But now Cæsar, who, though he were none of the greatest soldiers, was certainly the greatest traveller, of a prince, that had ever been, (for which Virgil so dexterously compliments him, Æneid, vi.) takes a voyage to Egypt, and, having happily finished the war, reduces that mighty kingdom into the form of a province, over which he appointed Gallus his lieutenant. This is the same person to whom Virgil addresses his Tenth Pastoral; changing, in compliance to his request, his purpose of limiting them to the number of the Muses. The praises of this Gallus took up a considerable part of the Fourth Book of the Georgics, according to the general consent of antiquity: but Cæsar would have it put out; and yet the seam in the poem is still to be discerned; and the matter of Aristæus's recovering his bees might have been dispatched in less compass, without fetching the causes so far, or interesting so many gods and goddesses in that affair. Perhaps some readers may be inclined to think this, though very much laboured, not the most entertaining part of that work; so hard it is for the greatest masters to paint against their inclination. But Cæsar was contented, that he should be mentioned in the last Pastoral, because it might be taken for a satirical sort of commendation; and the character he there stands under, might help to excuse his cruelty, in putting an old servant to death for no very great crime.

And now having ended, as he begins his Georgics, with solemn mention of Cæsar, (an argument of his devotion to him,) he begins his _Æneïs_, according to the common account, being now turned of forty. But that work had been, in truth, the subject of much earlier meditation. Whilst he was working upon the first book of it, this passage, so very remarkable in history, fell out, in which Virgil had a great share.

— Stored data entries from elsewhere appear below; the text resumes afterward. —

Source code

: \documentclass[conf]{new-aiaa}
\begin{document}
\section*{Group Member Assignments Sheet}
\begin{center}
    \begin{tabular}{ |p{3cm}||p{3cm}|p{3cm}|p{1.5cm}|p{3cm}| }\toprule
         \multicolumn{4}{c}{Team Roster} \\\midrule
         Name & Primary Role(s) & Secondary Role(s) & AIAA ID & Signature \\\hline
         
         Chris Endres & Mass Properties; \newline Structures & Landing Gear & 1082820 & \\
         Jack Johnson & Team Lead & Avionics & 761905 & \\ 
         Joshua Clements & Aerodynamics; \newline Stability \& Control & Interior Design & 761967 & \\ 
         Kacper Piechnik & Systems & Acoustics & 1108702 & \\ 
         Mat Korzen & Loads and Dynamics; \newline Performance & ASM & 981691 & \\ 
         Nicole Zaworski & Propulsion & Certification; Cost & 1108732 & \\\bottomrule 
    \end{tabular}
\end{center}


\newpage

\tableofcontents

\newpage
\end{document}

Cæsar, about this time, either cloyed with glory, or terrified by the example of his predecessor, or to gain the credit of moderation with the people, or possibly to feel the pulse of his friends, deliberated whether he should retain the sovereign power, or restore the commonwealth. Agrippa, who was a very honest man, but whose view was of no great extent, advised him to the latter; but Mæcenas, who had thoroughly studied his master's temper, in an eloquent oration gave contrary advice. That emperor was too politic to commit the oversight of Cromwell, in a deliberation something resembling this. Cromwell had never been more desirous of the power, than he was afterwards of the title, of king; and there was nothing in which the heads of the parties, who were all his creatures, would not comply with him; but, by too vehement allegation of arguments against it, he, who had outwitted every body besides, at last outwitted himself by too deep dissimulation; for his council, thinking to make their court by assenting to his judgment, voted unanimously for him against his inclination; which surprised and troubled him to such a degree, that, as soon as he had got into his coach, he fell into a swoon.[276] But Cæsar knew his people better; and, his council being thus divided, he asked Virgil's advice. Thus a poet had the honour of determining the greatest point that ever was in debate, betwixt the son-in-law and favourite of Cæsar. Virgil delivered his opinion in words to this effect:

"The change of a popular into an absolute government has generally been of very ill consequence; for, betwixt the hatred of the people and injustice of the prince, it, of necessity, comes to pass, that they live in distrust, and mutual apprehensions. But, if the commons knew a just person, whom they entirely confided in, it would be for the advantage of all parties, that such a one should be their sovereign; wherefore, if you shall continue to administer justice impartially, as hitherto you have done, your power will prove safe to yourself, and beneficial to mankind." This excellent sentence, which seems taken out of Plato, (with whose writings the grammarians were not much acquainted, and therefore cannot reasonably be suspected of forgery in this matter,) contains the true state of affairs at that time: for the commonwealth maxims were now no longer practicable; the Romans had only the haughtiness of the old commonwealth left, without one of its virtues. And this sentence we find, almost in the same words, in the First Book of the "Æneïs," which at this time he was writing; and one might wonder that none of his commentators have taken notice of it. He compares a tempest to a popular insurrection, as Cicero had compared a sedition to a storm, a little before:

_Ac veluti, magno in populo, cum sæpe coorta est Seditio, sævitque animis ignobile vulgus, Jamque faces, et saxa volant; furor arma ministrat: Tum pietate gravem ac meritis si forte virum quem Conspexere, silent, arrectisque auribus adstant: Ille regit dictis animos, et pectora mulcet._

Piety and merit were the two great virtues which Virgil every where attributes to Augustus, and in which that prince, at least politicly, if not so truly, fixed his character, as appears by the _Marmor Ancyr._ and several of his medals. Franshemius, the learned supplementor of Livy, has inserted this relation into his history; nor is there any good reason, why Ruæus should account it fabulous. The title of a poet in those days did not abate, but heighten, the character of the gravest senator. Virgil was one of the best and wisest men of his time, and in so popular esteem, that one hundred thousand Romans rose when he came into the theatre, and paid him the same respect they used to Cæsar himself, as Tacitus assures us. And, if Augustus invited Horace to assist him in writing his letters, (and every body knows that the "_Rescripta Imperatorum_" were the laws of the empire,) Virgil might well deserve a place in the cabinet-council.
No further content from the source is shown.